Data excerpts
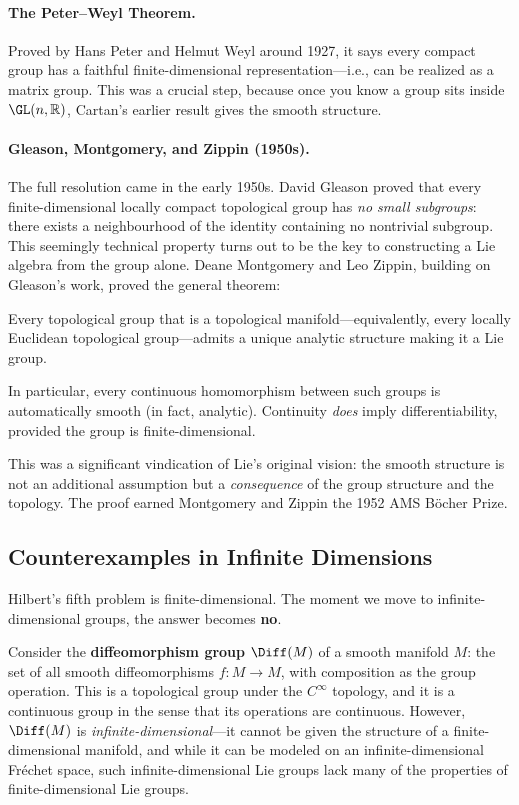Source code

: \paragraph{The Peter--Weyl Theorem.} Proved by Hans Peter and Helmut Weyl around 1927, it says every compact group has a faithful finite-dimensional representation---i.e., can be realized as a matrix group. This was a crucial step, because once you know a group sits inside $\GL(n,\mathbb{R})$, Cartan's earlier result gives the smooth structure.

\paragraph{Gleason, Montgomery, and Zippin (1950s).} The full resolution came in the early 1950s. David Gleason proved that every finite-dimensional locally compact topological group has \emph{no small subgroups}: there exists a neighbourhood of the identity containing no nontrivial subgroup. This seemingly technical property turns out to be the key to constructing a Lie algebra from the group alone. Deane Montgomery and Leo Zippin, building on Gleason's work, proved the general theorem:

\begin{theorem}\label{thm:hilbert-5}
Every topological group that is a topological manifold---equivalently, every locally Euclidean topological group---admits a unique analytic structure making it a Lie group.
\end{theorem}

In particular, every continuous homomorphism between such groups is automatically smooth (in fact, analytic). Continuity \emph{does} imply differentiability, provided the group is finite-dimensional.

This was a significant vindication of Lie's original vision: the smooth structure is not an additional assumption but a \emph{consequence} of the group structure and the topology. The proof earned Montgomery and Zippin the 1952 AMS Böcher Prize.

\subsection{Counterexamples in Infinite Dimensions}

Hilbert's fifth problem is finite-dimensional. The moment we move to infinite-dimensional groups, the answer becomes \textbf{no}.

Consider the \textbf{diffeomorphism group} $\Diff(M)$ of a smooth manifold $M$: the set of all smooth diffeomorphisms $f \colon M \to M$, with composition as the group operation. This is a topological group under the $C^\infty$ topology, and it is a continuous group in the sense that its operations are continuous. However, $\Diff(M)$ is \emph{infinite-dimensional}---it cannot be given the structure of a finite-dimensional manifold, and while it can be modeled on an infinite-dimensional Fréchet space, such infinite-dimensional Lie groups lack many of the properties of finite-dimensional Lie groups.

### Task details
Supply only the number of lines above in which "locally" occurs.

### Task response
2